Work request
Of all the lines in the entries below, give again exactly those starting at the line containing "translate all identifiers" and ending at the line containing "let i/59 = 2 in", both ends included, and no others.
[Opening Data section section]
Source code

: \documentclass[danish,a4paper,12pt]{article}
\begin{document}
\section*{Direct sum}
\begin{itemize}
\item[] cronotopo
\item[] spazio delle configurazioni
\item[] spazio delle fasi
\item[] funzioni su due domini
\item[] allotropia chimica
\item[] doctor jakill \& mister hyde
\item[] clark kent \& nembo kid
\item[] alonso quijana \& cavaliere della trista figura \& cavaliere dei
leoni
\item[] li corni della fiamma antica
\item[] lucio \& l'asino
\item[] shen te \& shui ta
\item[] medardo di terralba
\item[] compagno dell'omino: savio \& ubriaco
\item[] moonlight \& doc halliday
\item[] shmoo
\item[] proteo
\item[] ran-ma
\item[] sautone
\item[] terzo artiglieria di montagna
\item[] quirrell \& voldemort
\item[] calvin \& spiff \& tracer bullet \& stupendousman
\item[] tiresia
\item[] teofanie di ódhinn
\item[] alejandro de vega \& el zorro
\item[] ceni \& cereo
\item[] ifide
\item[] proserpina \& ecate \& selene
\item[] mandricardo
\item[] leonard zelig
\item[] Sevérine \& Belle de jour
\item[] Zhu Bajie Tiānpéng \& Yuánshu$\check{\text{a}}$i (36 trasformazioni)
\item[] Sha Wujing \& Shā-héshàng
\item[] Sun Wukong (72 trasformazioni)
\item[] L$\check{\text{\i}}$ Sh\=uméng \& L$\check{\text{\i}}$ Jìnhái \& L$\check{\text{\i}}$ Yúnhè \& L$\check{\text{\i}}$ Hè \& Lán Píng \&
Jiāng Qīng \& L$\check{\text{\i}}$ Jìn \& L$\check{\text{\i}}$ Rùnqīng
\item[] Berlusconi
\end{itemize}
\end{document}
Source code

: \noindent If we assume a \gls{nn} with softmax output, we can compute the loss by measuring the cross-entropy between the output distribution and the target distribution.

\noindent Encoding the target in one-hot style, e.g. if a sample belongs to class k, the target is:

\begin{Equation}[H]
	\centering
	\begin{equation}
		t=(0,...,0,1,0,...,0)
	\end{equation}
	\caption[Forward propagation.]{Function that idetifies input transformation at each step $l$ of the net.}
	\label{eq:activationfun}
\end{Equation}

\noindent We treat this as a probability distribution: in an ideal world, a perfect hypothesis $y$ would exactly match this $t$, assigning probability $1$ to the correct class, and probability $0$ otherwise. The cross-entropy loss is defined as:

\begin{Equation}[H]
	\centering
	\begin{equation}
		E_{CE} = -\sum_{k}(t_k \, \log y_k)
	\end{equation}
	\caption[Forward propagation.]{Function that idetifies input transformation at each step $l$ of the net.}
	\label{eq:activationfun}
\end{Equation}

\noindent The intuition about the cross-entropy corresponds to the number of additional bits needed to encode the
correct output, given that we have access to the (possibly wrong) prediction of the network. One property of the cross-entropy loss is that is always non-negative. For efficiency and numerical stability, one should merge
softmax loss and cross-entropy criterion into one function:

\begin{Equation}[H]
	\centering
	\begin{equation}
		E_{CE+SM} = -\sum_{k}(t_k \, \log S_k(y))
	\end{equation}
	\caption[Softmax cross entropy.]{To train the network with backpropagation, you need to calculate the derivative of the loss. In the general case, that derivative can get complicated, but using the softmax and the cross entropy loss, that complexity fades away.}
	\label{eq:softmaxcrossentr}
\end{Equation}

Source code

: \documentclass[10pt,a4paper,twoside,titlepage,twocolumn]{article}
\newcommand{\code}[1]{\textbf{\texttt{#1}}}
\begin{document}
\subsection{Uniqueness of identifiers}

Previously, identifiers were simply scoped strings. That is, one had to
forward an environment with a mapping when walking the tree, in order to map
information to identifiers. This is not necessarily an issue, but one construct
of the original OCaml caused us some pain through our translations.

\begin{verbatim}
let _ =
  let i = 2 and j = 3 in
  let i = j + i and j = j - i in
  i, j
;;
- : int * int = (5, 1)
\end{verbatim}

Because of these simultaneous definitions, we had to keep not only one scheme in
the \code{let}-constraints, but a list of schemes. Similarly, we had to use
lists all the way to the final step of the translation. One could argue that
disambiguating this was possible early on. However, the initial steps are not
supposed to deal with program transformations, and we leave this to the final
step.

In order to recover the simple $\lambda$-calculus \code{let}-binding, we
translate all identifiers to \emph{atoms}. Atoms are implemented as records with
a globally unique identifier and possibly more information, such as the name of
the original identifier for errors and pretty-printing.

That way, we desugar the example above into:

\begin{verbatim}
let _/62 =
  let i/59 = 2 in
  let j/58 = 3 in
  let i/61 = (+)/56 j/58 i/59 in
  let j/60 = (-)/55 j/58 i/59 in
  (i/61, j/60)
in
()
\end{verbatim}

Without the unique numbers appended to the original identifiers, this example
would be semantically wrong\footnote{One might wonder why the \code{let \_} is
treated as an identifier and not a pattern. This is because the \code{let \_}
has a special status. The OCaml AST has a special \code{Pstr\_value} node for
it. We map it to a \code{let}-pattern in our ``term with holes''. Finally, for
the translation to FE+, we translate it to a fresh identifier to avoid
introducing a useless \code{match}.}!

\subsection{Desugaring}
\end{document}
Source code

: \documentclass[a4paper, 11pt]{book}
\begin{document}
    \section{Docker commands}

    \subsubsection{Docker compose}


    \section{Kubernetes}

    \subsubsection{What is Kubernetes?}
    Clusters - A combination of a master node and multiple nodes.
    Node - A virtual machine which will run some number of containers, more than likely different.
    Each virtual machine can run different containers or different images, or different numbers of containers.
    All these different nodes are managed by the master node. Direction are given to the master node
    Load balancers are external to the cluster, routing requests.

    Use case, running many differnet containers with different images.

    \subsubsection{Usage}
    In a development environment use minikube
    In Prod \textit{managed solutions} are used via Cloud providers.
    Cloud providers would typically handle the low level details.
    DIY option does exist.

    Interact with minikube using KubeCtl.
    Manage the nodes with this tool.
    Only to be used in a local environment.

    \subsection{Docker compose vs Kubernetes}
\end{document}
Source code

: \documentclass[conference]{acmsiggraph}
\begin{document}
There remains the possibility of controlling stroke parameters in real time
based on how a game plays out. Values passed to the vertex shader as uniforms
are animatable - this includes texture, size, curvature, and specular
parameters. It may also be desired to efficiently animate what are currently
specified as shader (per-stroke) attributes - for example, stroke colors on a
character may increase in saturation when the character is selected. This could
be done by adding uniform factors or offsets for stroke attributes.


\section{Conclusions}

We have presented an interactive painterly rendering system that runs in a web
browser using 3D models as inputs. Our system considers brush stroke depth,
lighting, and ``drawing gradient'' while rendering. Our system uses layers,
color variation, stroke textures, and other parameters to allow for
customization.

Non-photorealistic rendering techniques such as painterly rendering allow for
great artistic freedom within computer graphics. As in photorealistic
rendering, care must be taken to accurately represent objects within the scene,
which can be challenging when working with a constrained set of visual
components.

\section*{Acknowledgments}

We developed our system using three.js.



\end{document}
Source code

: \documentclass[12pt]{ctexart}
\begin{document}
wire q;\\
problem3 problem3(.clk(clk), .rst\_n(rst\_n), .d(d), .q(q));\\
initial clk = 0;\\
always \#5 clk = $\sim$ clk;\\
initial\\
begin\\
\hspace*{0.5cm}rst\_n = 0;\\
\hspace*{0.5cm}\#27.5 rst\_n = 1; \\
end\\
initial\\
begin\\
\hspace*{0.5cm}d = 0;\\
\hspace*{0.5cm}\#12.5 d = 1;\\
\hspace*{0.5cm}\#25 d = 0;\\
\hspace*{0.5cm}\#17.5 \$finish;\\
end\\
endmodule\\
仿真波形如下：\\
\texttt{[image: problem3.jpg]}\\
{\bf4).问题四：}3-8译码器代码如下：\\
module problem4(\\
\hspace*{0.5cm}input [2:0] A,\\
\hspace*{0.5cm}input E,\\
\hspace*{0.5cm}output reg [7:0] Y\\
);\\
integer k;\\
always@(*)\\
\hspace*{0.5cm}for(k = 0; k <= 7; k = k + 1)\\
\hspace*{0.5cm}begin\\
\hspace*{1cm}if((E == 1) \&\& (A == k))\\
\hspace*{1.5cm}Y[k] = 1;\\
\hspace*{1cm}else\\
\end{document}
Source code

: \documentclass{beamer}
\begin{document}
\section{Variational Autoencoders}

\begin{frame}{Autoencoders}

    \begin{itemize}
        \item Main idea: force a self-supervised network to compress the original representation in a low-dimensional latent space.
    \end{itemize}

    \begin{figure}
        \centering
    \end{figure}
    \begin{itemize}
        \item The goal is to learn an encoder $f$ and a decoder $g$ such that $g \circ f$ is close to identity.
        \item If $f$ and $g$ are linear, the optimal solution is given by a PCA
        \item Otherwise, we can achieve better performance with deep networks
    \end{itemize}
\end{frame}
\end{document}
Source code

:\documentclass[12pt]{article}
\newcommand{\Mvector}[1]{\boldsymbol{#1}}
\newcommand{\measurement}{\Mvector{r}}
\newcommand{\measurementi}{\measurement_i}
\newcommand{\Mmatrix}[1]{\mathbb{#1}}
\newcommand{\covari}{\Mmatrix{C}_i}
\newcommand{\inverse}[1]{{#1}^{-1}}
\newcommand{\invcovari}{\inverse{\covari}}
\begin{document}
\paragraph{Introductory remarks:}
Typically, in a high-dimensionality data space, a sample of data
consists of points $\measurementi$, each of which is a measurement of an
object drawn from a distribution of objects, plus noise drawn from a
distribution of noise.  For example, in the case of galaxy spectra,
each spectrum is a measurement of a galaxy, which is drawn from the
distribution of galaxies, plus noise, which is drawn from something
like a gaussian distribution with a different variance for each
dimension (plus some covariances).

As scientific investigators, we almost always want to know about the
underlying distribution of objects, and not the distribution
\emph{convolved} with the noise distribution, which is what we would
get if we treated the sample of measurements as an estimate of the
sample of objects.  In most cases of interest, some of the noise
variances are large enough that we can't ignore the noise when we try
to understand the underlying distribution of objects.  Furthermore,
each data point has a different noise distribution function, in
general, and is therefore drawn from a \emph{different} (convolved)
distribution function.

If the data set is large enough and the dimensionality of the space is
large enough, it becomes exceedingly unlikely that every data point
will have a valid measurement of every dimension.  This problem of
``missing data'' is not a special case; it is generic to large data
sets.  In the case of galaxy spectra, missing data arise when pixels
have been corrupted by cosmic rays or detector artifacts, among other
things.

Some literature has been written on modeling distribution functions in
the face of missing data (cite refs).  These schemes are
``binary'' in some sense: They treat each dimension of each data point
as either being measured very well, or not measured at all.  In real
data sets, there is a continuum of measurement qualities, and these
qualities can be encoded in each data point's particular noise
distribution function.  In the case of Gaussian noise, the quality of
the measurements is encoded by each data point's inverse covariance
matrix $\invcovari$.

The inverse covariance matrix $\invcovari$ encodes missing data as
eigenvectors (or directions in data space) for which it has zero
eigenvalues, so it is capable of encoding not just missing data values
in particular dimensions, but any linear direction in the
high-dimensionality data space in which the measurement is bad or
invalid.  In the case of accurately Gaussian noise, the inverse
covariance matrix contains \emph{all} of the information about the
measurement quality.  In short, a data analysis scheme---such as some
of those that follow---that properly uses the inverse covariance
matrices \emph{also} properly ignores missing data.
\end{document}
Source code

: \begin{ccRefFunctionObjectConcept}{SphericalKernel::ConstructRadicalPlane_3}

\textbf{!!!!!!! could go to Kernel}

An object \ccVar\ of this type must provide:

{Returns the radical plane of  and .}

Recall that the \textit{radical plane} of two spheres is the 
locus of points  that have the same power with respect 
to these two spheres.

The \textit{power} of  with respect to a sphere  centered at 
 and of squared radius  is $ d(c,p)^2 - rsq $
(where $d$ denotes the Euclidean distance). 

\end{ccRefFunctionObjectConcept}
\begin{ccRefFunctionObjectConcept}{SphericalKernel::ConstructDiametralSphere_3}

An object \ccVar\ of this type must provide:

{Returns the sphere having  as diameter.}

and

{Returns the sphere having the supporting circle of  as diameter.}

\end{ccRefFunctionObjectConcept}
[Closing Data section section]
Response to the exercise
translate all identifiers to \emph{atoms}. Atoms are implemented as records with
a globally unique identifier and possibly more information, such as the name of
the original identifier for errors and pretty-printing.

That way, we desugar the example above into:

\begin{verbatim}
let _/62 =
  let i/59 = 2 in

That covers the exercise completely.